Striking Force of Arrows
In attempting to determine the striking force of an arrow I utilized one of the measures employed by riflemen in estimating the penetration of bullets, and used as a target a large cake of paraffin 2 X 12 X 24 inches, with a melting point of 54° C. To determine the striking force of an arrow, I discharged at this target arrows of various diameters, weights, and points, and the distance which they penetrated was measured from the extreme point to the face of the paraffin slab. This method was used, first, to ascertain the striking force; secondly, the penetration under varying conditions, such as weight, shape of head, size of feathers.
To establish a control, a birch dowel 3 inches long and of an inch in diameter was loosely set in a hole through a board and held perpendicular on the face of this slab of paraffin. A 10-pound weight was dropped on this blunt dowel, from distances of 1, 2, and 3 feet. A fall of 1 foot drove the blunt pin ½ inch deep in the paraffin. A drop of 2 feet drove it 1 inch deep, and a drop of 3 feet drove it 1½ inches.
The foregoing and all the following experiments were conducted at room temperature of about 30° C. It may therefore be assumed roughly that a bow which drives a 5/16 inch blunt shaft 1 inch into paraffin under these conditions has a striking force of 20 foot pounds, or approximately 10 pounds for every ½ inch penetration.
To measure the striking force of a 50-pound bow, an arrow made of a 5/16 inch dowel, having a similar blunt head, and weighing 1 ounce, was shot at this paraffin block at a distance of 10 feet. It penetrated just 1 inch, or had a striking force of 20 foot pounds.
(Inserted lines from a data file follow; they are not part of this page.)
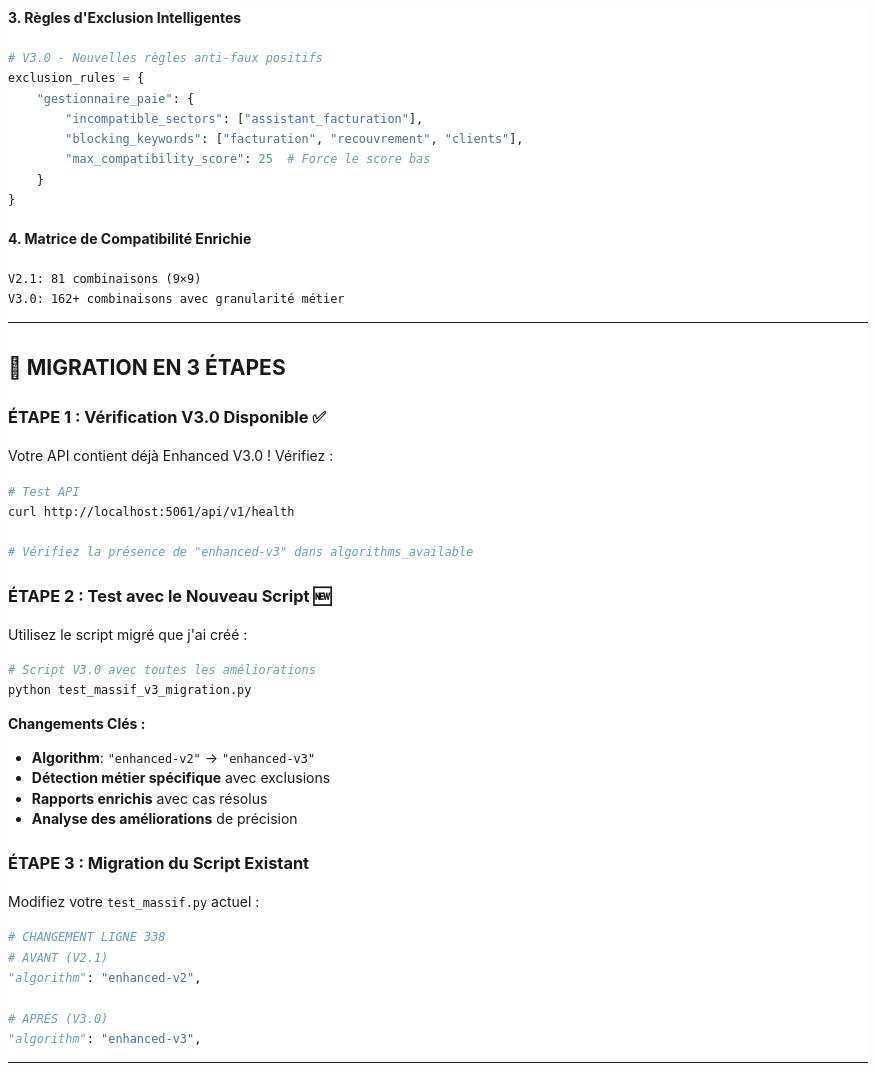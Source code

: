 #### 3. **Règles d'Exclusion Intelligentes**
```python
# V3.0 - Nouvelles règles anti-faux positifs
exclusion_rules = {
    "gestionnaire_paie": {
        "incompatible_sectors": ["assistant_facturation"],
        "blocking_keywords": ["facturation", "recouvrement", "clients"],
        "max_compatibility_score": 25  # Force le score bas
    }
}
```

#### 4. **Matrice de Compatibilité Enrichie**
```
V2.1: 81 combinaisons (9×9)
V3.0: 162+ combinaisons avec granularité métier
```

---

## 🚀 **MIGRATION EN 3 ÉTAPES**

### **ÉTAPE 1 : Vérification V3.0 Disponible** ✅

Votre API contient déjà Enhanced V3.0 ! Vérifiez :

```bash
# Test API
curl http://localhost:5061/api/v1/health

# Vérifiez la présence de "enhanced-v3" dans algorithms_available
```

### **ÉTAPE 2 : Test avec le Nouveau Script** 🆕

Utilisez le script migré que j'ai créé :

```bash
# Script V3.0 avec toutes les améliorations
python test_massif_v3_migration.py
```

**Changements Clés :**
- **Algorithm**: `"enhanced-v2"` → `"enhanced-v3"`
- **Détection métier spécifique** avec exclusions
- **Rapports enrichis** avec cas résolus
- **Analyse des améliorations** de précision

### **ÉTAPE 3 : Migration du Script Existant**

Modifiez votre `test_massif.py` actuel :

```python
# CHANGEMENT LIGNE 338
# AVANT (V2.1)
"algorithm": "enhanced-v2",

# APRÈS (V3.0)
"algorithm": "enhanced-v3",
```

---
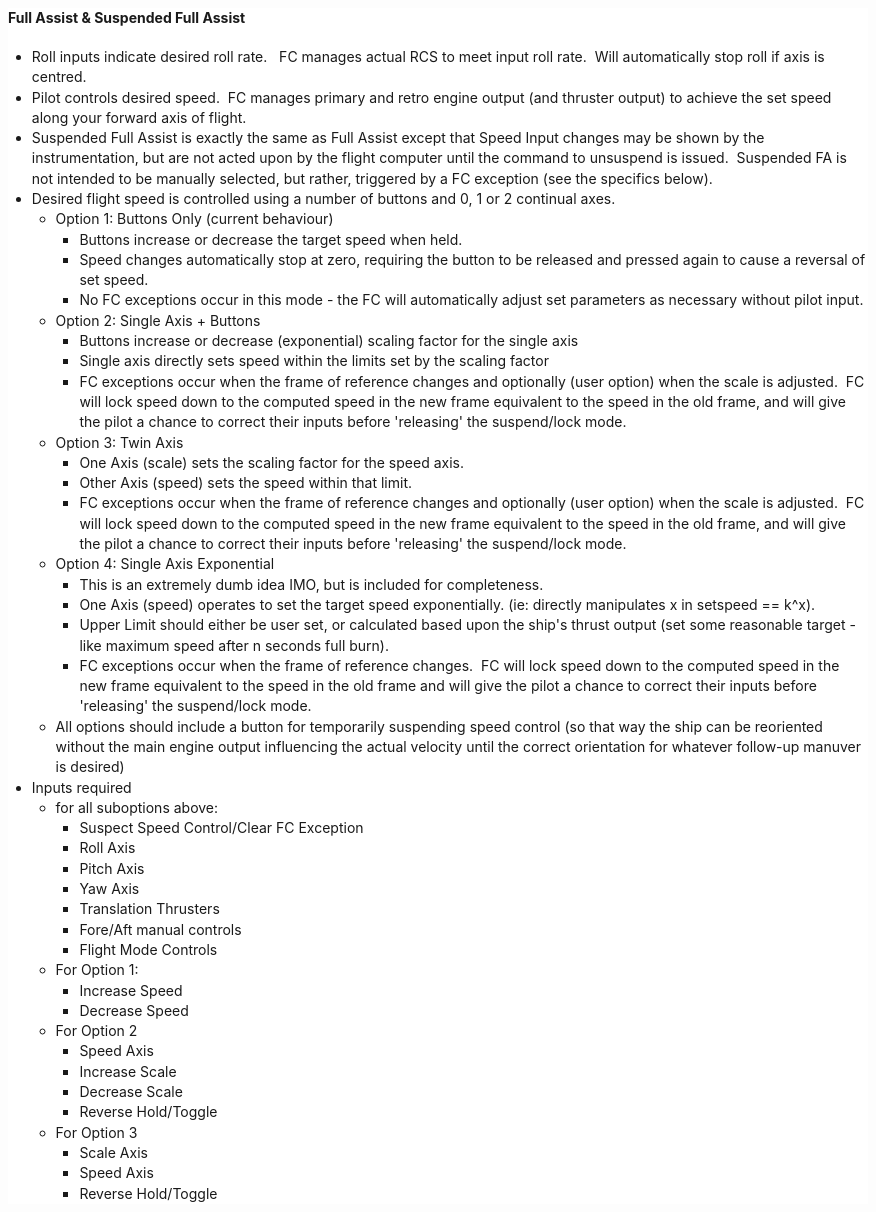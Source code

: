 #### Full Assist & Suspended Full Assist

-   Roll inputs indicate desired roll rate.   FC manages actual RCS to meet input roll rate.  Will automatically stop roll if axis is centred.
-   Pilot controls desired speed.  FC manages primary and retro engine output (and thruster output) to achieve the set speed along your forward axis of flight.
-   Suspended Full Assist is exactly the same as Full Assist except that Speed Input changes may be shown by the instrumentation, but are not acted upon by the flight computer until the command to unsuspend is issued.  Suspended FA is not intended to be manually selected, but rather, triggered by a FC exception (see the specifics below).
-   Desired flight speed is controlled using a number of buttons and 0, 1 or 2 continual axes.
    -   Option 1: Buttons Only (current behaviour)
        -   Buttons increase or decrease the target speed when held.
        -   Speed changes automatically stop at zero, requiring the button to be released and pressed again to cause a reversal of set speed.
        -   No FC exceptions occur in this mode - the FC will automatically adjust set parameters as necessary without pilot input.
    -   Option 2: Single Axis + Buttons
        -   Buttons increase or decrease (exponential) scaling factor for the single axis
        -   Single axis directly sets speed within the limits set by the scaling factor
        -   FC exceptions occur when the frame of reference changes and optionally (user option) when the scale is adjusted.  FC will lock speed down to the computed speed in the new frame equivalent to the speed in the old frame, and will give the pilot a chance to correct their inputs before \'releasing\' the suspend/lock mode.
    -   Option 3: Twin Axis
        -   One Axis (scale) sets the scaling factor for the speed axis.
        -   Other Axis (speed) sets the speed within that limit.
        -   FC exceptions occur when the frame of reference changes and optionally (user option) when the scale is adjusted.  FC will lock speed down to the computed speed in the new frame equivalent to the speed in the old frame, and will give the pilot a chance to correct their inputs before \'releasing\' the suspend/lock mode.
    -   Option 4: Single Axis Exponential
        -   This is an extremely dumb idea IMO, but is included for completeness.
        -   One Axis (speed) operates to set the target speed exponentially. (ie: directly manipulates x in setspeed == k\^x).
        -   Upper Limit should either be user set, or calculated based upon the ship\'s thrust output (set some reasonable target - like maximum speed after n seconds full burn).
        -   FC exceptions occur when the frame of reference changes.  FC will lock speed down to the computed speed in the new frame equivalent to the speed in the old frame and will give the pilot a chance to correct their inputs before \'releasing\' the suspend/lock mode.
    -   All options should include a button for temporarily suspending speed control (so that way the ship can be reoriented without the main engine output influencing the actual velocity until the correct orientation for whatever follow-up manuver is desired)
-   Inputs required
    -   for all suboptions above:
        -   Suspect Speed Control/Clear FC Exception
        -   Roll Axis
        -   Pitch Axis
        -   Yaw Axis
        -   Translation Thrusters
        -   Fore/Aft manual controls
        -   Flight Mode Controls
    -   For Option 1:
        -   Increase Speed
        -   Decrease Speed
    -   For Option 2
        -   Speed Axis
        -   Increase Scale
        -   Decrease Scale
        -   Reverse Hold/Toggle
    -   For Option 3
        -   Scale Axis
        -   Speed Axis
        -   Reverse Hold/Toggle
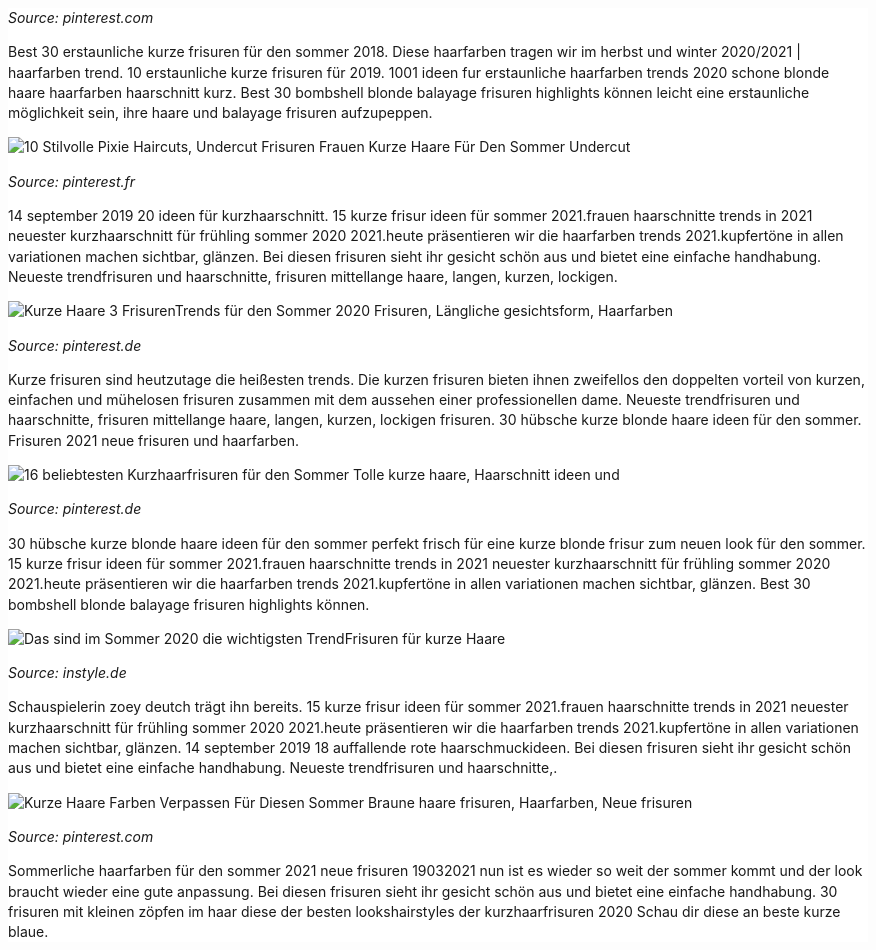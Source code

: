 *Source: pinterest.com*

Best 30 erstaunliche kurze frisuren für den sommer 2018. Diese haarfarben tragen wir im herbst und winter 2020/2021 | haarfarben trend. 10 erstaunliche kurze frisuren für 2019. 1001 ideen fur erstaunliche haarfarben trends 2020 schone blonde haare haarfarben haarschnitt kurz. Best 30 bombshell blonde balayage frisuren highlights können leicht eine erstaunliche möglichkeit sein, ihre haare und balayage frisuren aufzupeppen.


![10 Stilvolle Pixie Haircuts, Undercut Frisuren Frauen Kurze Haare Für Den Sommer Undercut](https://i.pinimg.com/originals/c2/e5/bc/c2e5bcf31c9f503c640378e82a9cb5d1.jpg "10 Stilvolle Pixie Haircuts, Undercut Frisuren Frauen Kurze Haare Für Den Sommer Undercut")

*Source: pinterest.fr*

14 september 2019 20 ideen für kurzhaarschnitt. 15 kurze frisur ideen für sommer 2021.frauen haarschnitte trends in 2021 neuester kurzhaarschnitt für frühling sommer 2020 2021.heute präsentieren wir die haarfarben trends 2021.kupfertöne in allen variationen machen sichtbar, glänzen. Bei diesen frisuren sieht ihr gesicht schön aus und bietet eine einfache handhabung. Neueste trendfrisuren und haarschnitte, frisuren mittellange haare, langen, kurzen, lockigen.


![Kurze Haare 3 FrisurenTrends für den Sommer 2020 Frisuren, Längliche gesichtsform, Haarfarben](https://i.pinimg.com/originals/8d/c0/ba/8dc0ba09224445c3a10a1d476baa6b22.jpg "Kurze Haare 3 FrisurenTrends für den Sommer 2020 Frisuren, Längliche gesichtsform, Haarfarben")

*Source: pinterest.de*

Kurze frisuren sind heutzutage die heißesten trends. Die kurzen frisuren bieten ihnen zweifellos den doppelten vorteil von kurzen, einfachen und mühelosen frisuren zusammen mit dem aussehen einer professionellen dame. Neueste trendfrisuren und haarschnitte, frisuren mittellange haare, langen, kurzen, lockigen frisuren. 30 hübsche kurze blonde haare ideen für den sommer. Frisuren 2021 neue frisuren und haarfarben.


![16 beliebtesten Kurzhaarfrisuren für den Sommer Tolle kurze haare, Haarschnitt ideen und](https://i.pinimg.com/originals/d8/18/99/d81899fd308b15b1aa84c3ba20f17d5a.jpg "16 beliebtesten Kurzhaarfrisuren für den Sommer Tolle kurze haare, Haarschnitt ideen und")

*Source: pinterest.de*

30 hübsche kurze blonde haare ideen für den sommer perfekt frisch für eine kurze blonde frisur zum neuen look für den sommer. 15 kurze frisur ideen für sommer 2021.frauen haarschnitte trends in 2021 neuester kurzhaarschnitt für frühling sommer 2020 2021.heute präsentieren wir die haarfarben trends 2021.kupfertöne in allen variationen machen sichtbar, glänzen. Best 30 bombshell blonde balayage frisuren highlights können.


![Das sind im Sommer 2020 die wichtigsten TrendFrisuren für kurze Haare](https://i2.wp.com/www.instyle.de/sites/instyle.de/files/styles/media_small_mobile_s/public/images/2020-06/patrickta-6945449924046021629891357136286760709405026n.jpg?itok=rTD1rCWV "Das sind im Sommer 2020 die wichtigsten TrendFrisuren für kurze Haare")

*Source: instyle.de*

Schauspielerin zoey deutch trägt ihn bereits. 15 kurze frisur ideen für sommer 2021.frauen haarschnitte trends in 2021 neuester kurzhaarschnitt für frühling sommer 2020 2021.heute präsentieren wir die haarfarben trends 2021.kupfertöne in allen variationen machen sichtbar, glänzen. 14 september 2019 18 auffallende rote haarschmuckideen. Bei diesen frisuren sieht ihr gesicht schön aus und bietet eine einfache handhabung. Neueste trendfrisuren und haarschnitte,.


![Kurze Haare Farben Verpassen Für Diesen Sommer Braune haare frisuren, Haarfarben, Neue frisuren](https://i.pinimg.com/736x/87/86/21/878621ed341508a459aa7d1a84852b8d.jpg "Kurze Haare Farben Verpassen Für Diesen Sommer Braune haare frisuren, Haarfarben, Neue frisuren")

*Source: pinterest.com*

Sommerliche haarfarben für den sommer 2021 neue frisuren 19032021 nun ist es wieder so weit der sommer kommt und der look braucht wieder eine gute anpassung. Bei diesen frisuren sieht ihr gesicht schön aus und bietet eine einfache handhabung. 30 frisuren mit kleinen zöpfen im haar diese der besten lookshairstyles der kurzhaarfrisuren 2020 Schau dir diese an beste kurze blaue.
A 75-pound bow, shooting the same arrow from 10 feet, drove it in 1¼ inches, or approximately 25 foot pounds.
This measurement may be taken as the maximum striking force of an arrow from the average English longbow, or the arrow of many Indian hunting bows. It is, of course, insignificant when compared with the striking force of a high powered rifle bullet, that is, 2445 foot pounds and 2700 foot seconds of the U. S. Springfield rifle; and yet, as we shall see later on, the damage done by an arrow may be quite as fatal as that done by a bullet.
To test whether a heavy missile strikes a greater blow than a light one, an arrow weighing 1½ ounces, having a diameter of 5/16 inch, blunt at the end, was shot from a 50-pound bow. It penetrated 1⅛ inches in the paraffin, or had a striking force of 22½ foot pounds. Increased weight of missile evidently results in increased penetration. This statement probably holds good only up to certain limits, which it is not necessary to define at present.
A similar arrow weighing 1½ ounces, having a blunt end ⅜ inch in diameter, shot from a 50-pound bow, penetrated the paraffin only ⅞ of an inch.